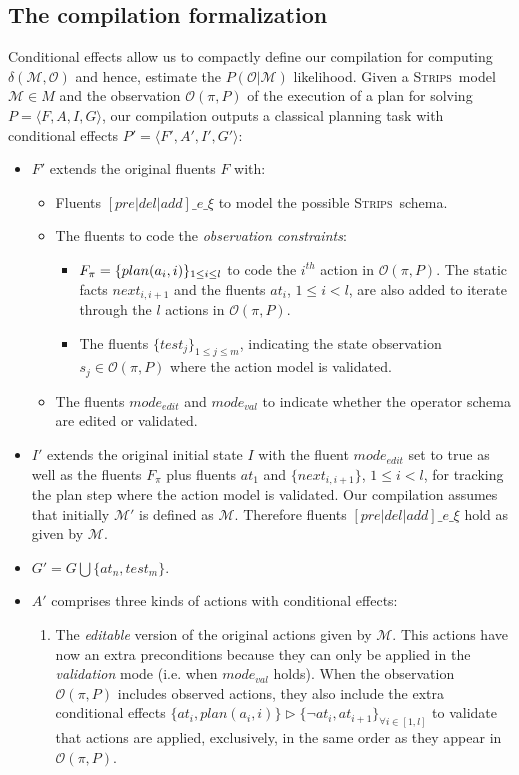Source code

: \documentclass[letterpaper]{article} %
\newcommand{\tup}[1]{{\langle #1 \rangle}}
\newcommand{\strips}{\textsc{Strips}}     %
\begin{document}
\subsection{The compilation formalization}
Conditional effects allow us to compactly define our compilation for computing $\delta(\mathcal{M},\mathcal{O})$ and hence, estimate the $P(\mathcal{O}|\mathcal{M})$ likelihood. Given a \strips\ model $\mathcal{M}\in M$ and the observation $\mathcal{O}(\pi,P)$ of the execution of a plan for solving $P=\tup{F,A,I,G}$, our compilation outputs a classical planning task with conditional effects $P'=\tup{F',A',I',G'}$:
\begin{itemize}
\item $F'$ extends the original fluents $F$ with:
\begin{itemize}
\item Fluents $[pre|del|add]\_e\_\xi$ to model the possible \strips\ schema. 
\item The fluents to code the {\em observation constraints}:
\begin{itemize}
\item $F_{\pi}=\{plan(a_i,i)\}_{\small 1\leq i\leq l}$ to code the $i^{th}$ action in $\mathcal{O}(\pi,P)$. The static facts $next_{i,i+1}$ and the fluents $at_i$, {\small $1\leq i< l$}, are also added to iterate through the $l$ actions in $\mathcal{O}(\pi,P)$.
\item The fluents $\{test_j\}_{1\leq j\leq m}$, indicating the state observation $s_j\in\mathcal{O}(\pi,P)$ where the action model is validated.
\end{itemize}
\item The fluents $mode_{edit}$ and $mode_{val}$ to indicate whether the operator schema are edited or validated.
\end{itemize}
\item $I'$ extends the original initial state $I$ with the fluent $mode_{edit}$ set to true as well as the fluents $F_{\pi}$ plus fluents $at_1$ and $\{next_{i,i+1}\}$, {\small $1\leq i<l$}, for tracking the plan step where the action model is validated. Our compilation assumes that initially $\mathcal{M}'$ is defined as $\mathcal{M}$. Therefore fluents $[pre|del|add]\_e\_\xi$ hold as given by $\mathcal{M}$.

\item $G'=G\bigcup\{at_n,test_m\}$.
\item $A'$ comprises three kinds of actions with conditional effects:
\begin{enumerate}
\item The {\em editable} version of the original actions given by $\mathcal{M}$. This actions have now an extra preconditions because they can only be applied in the {\em validation} mode (i.e. when $mode_{val}$ holds). When the observation $\mathcal{O}(\pi,P)$ includes observed actions, they also include the extra conditional effects $\{at_{i},plan(a_i,i)\}\rhd\{\neg at_{i},at_{i+1}\}_{\forall i\in [1,l]}$ to validate that actions are applied, exclusively, in the same order as they appear in $\mathcal{O}(\pi,P)$.\\


\end{enumerate}
\end{itemize}
\end{document}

──────

[WHAT YOU HAVE TO DO] Search the data above for the string "extends" and return every line that has it.

[WRITTEN REPLY]
\item $F'$ extends the original fluents $F$ with:
\item $I'$ extends the original initial state $I$ with the fluent $mode_{edit}$ set to true as well as the fluents $F_{\pi}$ plus fluents $at_1$ and $\{next_{i,i+1}\}$, {\small $1\leq i<l$}, for tracking the plan step where the action model is validated. Our compilation assumes that initially $\mathcal{M}'$ is defined as $\mathcal{M}$. Therefore fluents $[pre|del|add]\_e\_\xi$ hold as given by $\mathcal{M}$.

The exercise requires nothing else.